If an anchor is unassigned, which may happen with overlap in [0.4, 0.5), it is ignored during training.
如果 anchor 未分配，这可能是因为重叠值在 [0.4, 0.5) 这个区间，则其在训练期间将被忽略。

Box regression targets are computed as the offset between each anchor and its assigned object box, or omitted if there is no assignment.
框回归计算目标是为每个 anchor 与其分配的对象框之间的偏移量，如果 anchor 没有分配GT框，则被省略。

3. Classification Subnet

The classification subnet predicts the probability of object presence at each spatial position for each of the $A$ anchors and $K$ object classes.
分类子网预测每个位置 $A$ 个 anchors 中存在目标的概率和 $K$ 个目标类的概率。

This subnet is a small FCN attached to each FPN level; parameters of this subnet are shared across all pyramid levels.
注意：这里参数是共享的，因为是全卷积

Its design is simple.

Taking an input feature map with $C$ channels from a given pyramid level, the subnet applies four $3 \times 3$ conv layers, each with $C$ filters and each followed by ReLU activations, followed by a $3 \times 3$ conv layer with $K A$ filters.
FPN的输出是 $C$ 通道大的feature map, 接下来后边跟着 ( $3 \times 3$ 的卷积+ReLU+通道数不变) 组 $\times4$ ，接下来是 $K A$ 通道的 $3 \times 3$ 卷积

Finally sigmoid activations are attached to output the $K A$ binary predictions per spatial location, see Figure 3 (c).
最后附加 sigmoid 激活以输出每个空间位置的 $K A$ 二进制预测，参见图 3 (c)。

We use $C = 256$ and $A = 9$ in most experiments.

4. Box Regression Subnet

In parallel with the object classification subnet, we attach another small FCN to each pyramid level for the purpose of regressing the offset from each anchor box to a nearby ground-truth object, if one exists.
与目标分类子网并行，我们将另一个小型 FCN 附加到每个金字塔层，以便将每个 anchor 的偏移量回归到附近的GT目标（如果存在）。
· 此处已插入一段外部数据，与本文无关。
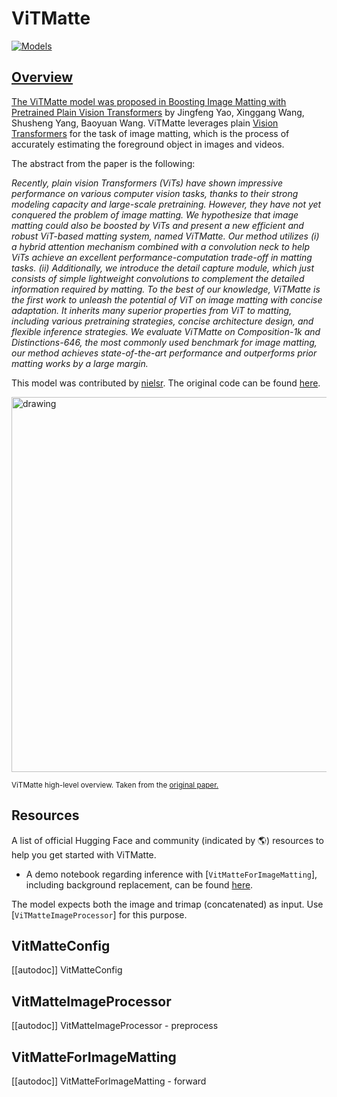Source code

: <!--Copyright 2023 The HuggingFace Team. All rights reserved.

Licensed under the Apache License, Version 2.0 (the "License"); you may not use this file except in compliance with
the License. You may obtain a copy of the License at

http://www.apache.org/licenses/LICENSE-2.0

Unless required by applicable law or agreed to in writing, software distributed under the License is distributed on
an "AS IS" BASIS, WITHOUT WARRANTIES OR CONDITIONS OF ANY KIND, either express or implied. See the License for the
specific language governing permissions and limitations under the License.
-->

# ViTMatte

<div class="flex flex-wrap space-x-1">
<a href="https://huggingface.co/models?filter=vitmatte">
<img alt="Models" src="https://img.shields.io/badge/All_model_pages-vitmatte-blueviolet">
</div>

## Overview

The ViTMatte model was proposed in [Boosting Image Matting with Pretrained Plain Vision Transformers](https://arxiv.org/abs/2305.15272) by Jingfeng Yao, Xinggang Wang, Shusheng Yang, Baoyuan Wang.
ViTMatte leverages plain [Vision Transformers](vit) for the task of image matting, which is the process of accurately estimating the foreground object in images and videos.

The abstract from the paper is the following:

*Recently, plain vision Transformers (ViTs) have shown impressive performance on various computer vision tasks, thanks to their strong modeling capacity and large-scale pretraining. However, they have not yet conquered the problem of image matting. We hypothesize that image matting could also be boosted by ViTs and present a new efficient and robust ViT-based matting system, named ViTMatte. Our method utilizes (i) a hybrid attention mechanism combined with a convolution neck to help ViTs achieve an excellent performance-computation trade-off in matting tasks. (ii) Additionally, we introduce the detail capture module, which just consists of simple lightweight convolutions to complement the detailed information required by matting. To the best of our knowledge, ViTMatte is the first work to unleash the potential of ViT on image matting with concise adaptation. It inherits many superior properties from ViT to matting, including various pretraining strategies, concise architecture design, and flexible inference strategies. We evaluate ViTMatte on Composition-1k and Distinctions-646, the most commonly used benchmark for image matting, our method achieves state-of-the-art performance and outperforms prior matting works by a large margin.*

This model was contributed by [nielsr](https://huggingface.co/nielsr).
The original code can be found [here](https://github.com/hustvl/ViTMatte).

<img src="https://huggingface.co/datasets/huggingface/documentation-images/resolve/main/transformers/model_doc/vitmatte_architecture.png"
alt="drawing" width="600"/>

<small> ViTMatte high-level overview. Taken from the <a href="https://arxiv.org/abs/2305.15272">original paper.</a> </small>

## Resources

A list of official Hugging Face and community (indicated by 🌎) resources to help you get started with ViTMatte.

- A demo notebook regarding inference with [`VitMatteForImageMatting`], including background replacement, can be found [here](https://github.com/NielsRogge/Transformers-Tutorials/tree/master/ViTMatte).

<Tip>

The model expects both the image and trimap (concatenated) as input. Use [`ViTMatteImageProcessor`] for this purpose.
</Tip>

## VitMatteConfig

[[autodoc]] VitMatteConfig

## VitMatteImageProcessor

[[autodoc]] VitMatteImageProcessor
    - preprocess

## VitMatteForImageMatting

[[autodoc]] VitMatteForImageMatting
    - forward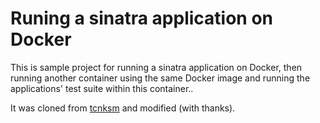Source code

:# Runing a sinatra application on Docker

This is sample project for running a sinatra application on Docker, then running another container using the same Docker image and running the applications' test suite within this container..

It was cloned from [tcnksm](https://github.com/tcnksm-sample/docker-sinatra) and modified (with thanks).
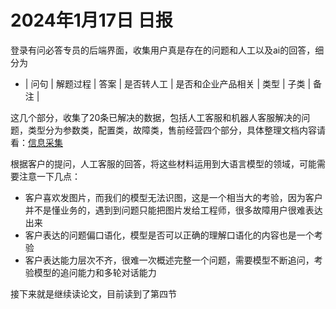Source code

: # 2024年1月17日 日报

登录有问必答专员的后端界面，收集用户真是存在的问题和人工以及ai的回答，细分为

- | 问句 | 解题过程 | 答案 | 是否转人工 | 是否和企业产品相关 | 类型 | 子类 | 备注 |  


这几个部分，收集了20条已解决的数据，包括人工客服和机器人客服解决的问题，类型分为参数类，配置类，故障类，售前经营四个部分，具体整理文档内容请看：[信息采集](https://ruijie.feishu.cn/wiki/EMnkwRMHuiF2Sjkag4Rc0saOnff?from=from_copylink)

根据客户的提问，人工客服的回答，将这些材料运用到大语言模型的领域，可能需要注意一下几点：

- 客户喜欢发图片，而我们的模型无法识图，这是一个相当大的考验，因为客户并不是懂业务的，遇到到问题只能把图片发给工程师，很多故障用户很难表达出来
- 客户表达的问题偏口语化，模型是否可以正确的理解口语化的内容也是一个考验
- 客户表达能力层次不齐，很难一次概述完整一个问题，需要模型不断追问，考验模型的追问能力和多轮对话能力

接下来就是继续读论文，目前读到了第四节

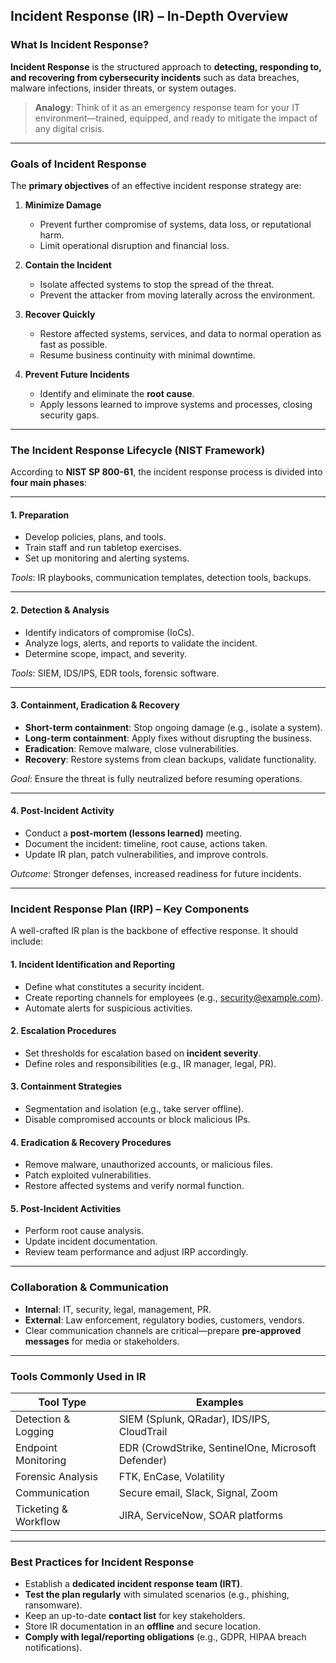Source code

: ## **Incident Response (IR) – In-Depth Overview**

### **What Is Incident Response?**

**Incident Response** is the structured approach to **detecting, responding to, and recovering from cybersecurity incidents** such as data breaches, malware infections, insider threats, or system outages.

> **Analogy**: Think of it as an emergency response team for your IT environment—trained, equipped, and ready to mitigate the impact of any digital crisis.

---

### **Goals of Incident Response**

The **primary objectives** of an effective incident response strategy are:

1. **Minimize Damage**

   * Prevent further compromise of systems, data loss, or reputational harm.
   * Limit operational disruption and financial loss.

2. **Contain the Incident**

   * Isolate affected systems to stop the spread of the threat.
   * Prevent the attacker from moving laterally across the environment.

3. **Recover Quickly**

   * Restore affected systems, services, and data to normal operation as fast as possible.
   * Resume business continuity with minimal downtime.

4. **Prevent Future Incidents**

   * Identify and eliminate the **root cause**.
   * Apply lessons learned to improve systems and processes, closing security gaps.

---

### **The Incident Response Lifecycle (NIST Framework)**

According to **NIST SP 800-61**, the incident response process is divided into **four main phases**:

---

#### **1. Preparation**

* Develop policies, plans, and tools.
* Train staff and run tabletop exercises.
* Set up monitoring and alerting systems.

*Tools*: IR playbooks, communication templates, detection tools, backups.

---

#### **2. Detection & Analysis**

* Identify indicators of compromise (IoCs).
* Analyze logs, alerts, and reports to validate the incident.
* Determine scope, impact, and severity.

*Tools*: SIEM, IDS/IPS, EDR tools, forensic software.

---

#### **3. Containment, Eradication & Recovery**

* **Short-term containment**: Stop ongoing damage (e.g., isolate a system).
* **Long-term containment**: Apply fixes without disrupting the business.
* **Eradication**: Remove malware, close vulnerabilities.
* **Recovery**: Restore systems from clean backups, validate functionality.

*Goal*: Ensure the threat is fully neutralized before resuming operations.

---

#### **4. Post-Incident Activity**

* Conduct a **post-mortem (lessons learned)** meeting.
* Document the incident: timeline, root cause, actions taken.
* Update IR plan, patch vulnerabilities, and improve controls.

*Outcome*: Stronger defenses, increased readiness for future incidents.

---

### **Incident Response Plan (IRP) – Key Components**

A well-crafted IR plan is the backbone of effective response. It should include:

#### **1. Incident Identification and Reporting**

* Define what constitutes a security incident.
* Create reporting channels for employees (e.g., [security@example.com](mailto:security@example.com)).
* Automate alerts for suspicious activities.

#### **2. Escalation Procedures**

* Set thresholds for escalation based on **incident severity**.
* Define roles and responsibilities (e.g., IR manager, legal, PR).

#### **3. Containment Strategies**

* Segmentation and isolation (e.g., take server offline).
* Disable compromised accounts or block malicious IPs.

#### **4. Eradication & Recovery Procedures**

* Remove malware, unauthorized accounts, or malicious files.
* Patch exploited vulnerabilities.
* Restore affected systems and verify normal function.

#### **5. Post-Incident Activities**

* Perform root cause analysis.
* Update incident documentation.
* Review team performance and adjust IRP accordingly.

---

### **Collaboration & Communication**

* **Internal**: IT, security, legal, management, PR.
* **External**: Law enforcement, regulatory bodies, customers, vendors.
* Clear communication channels are critical—prepare **pre-approved messages** for media or stakeholders.

---

### **Tools Commonly Used in IR**

| Tool Type            | Examples                                           |
| -------------------- | -------------------------------------------------- |
| Detection & Logging  | SIEM (Splunk, QRadar), IDS/IPS, CloudTrail         |
| Endpoint Monitoring  | EDR (CrowdStrike, SentinelOne, Microsoft Defender) |
| Forensic Analysis    | FTK, EnCase, Volatility                            |
| Communication        | Secure email, Slack, Signal, Zoom                  |
| Ticketing & Workflow | JIRA, ServiceNow, SOAR platforms                   |

---

### **Best Practices for Incident Response**

* Establish a **dedicated incident response team (IRT)**.
* **Test the plan regularly** with simulated scenarios (e.g., phishing, ransomware).
* Keep an up-to-date **contact list** for key stakeholders.
* Store IR documentation in an **offline** and secure location.
* **Comply with legal/reporting obligations** (e.g., GDPR, HIPAA breach notifications).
The design of the box regression subnet is identical to(与…相同) the classification subnet except(除了) that it terminates in $4 A$ linear outputs per spatial location, see Figure 3 (d).
两个子网设计相同，只是输出通道不一样，一个是 $4 A$ ，一个是 $K A$ .

For each of the $A$ anchors per spatial location, these $4$ outputs predict the relative offset between the anchor and the groundtruth box (we use the standard box parameterization from RCNN [11]).
对于每个位置的 A 个 anchor，输出 4 个输出预测 Anchor 和真实框之间的相对偏移（我们使用来自 RCNN [11] 的标准框参数化）。

We note that unlike most recent work, we use a class-agnostic(与类别无关) bounding box regressor which uses fewer parameters and we found to be equally effective.
与最近的工作不同，我们使用了与类别无关的边界框回归器，它使用的参数更少，而且我们发现同样有效。

The object classification subnet and the box regression subnet, though sharing a common structure, use separate parameters.
目标分类子网和回归子网虽然具有共同的结构，但使用不同的参数。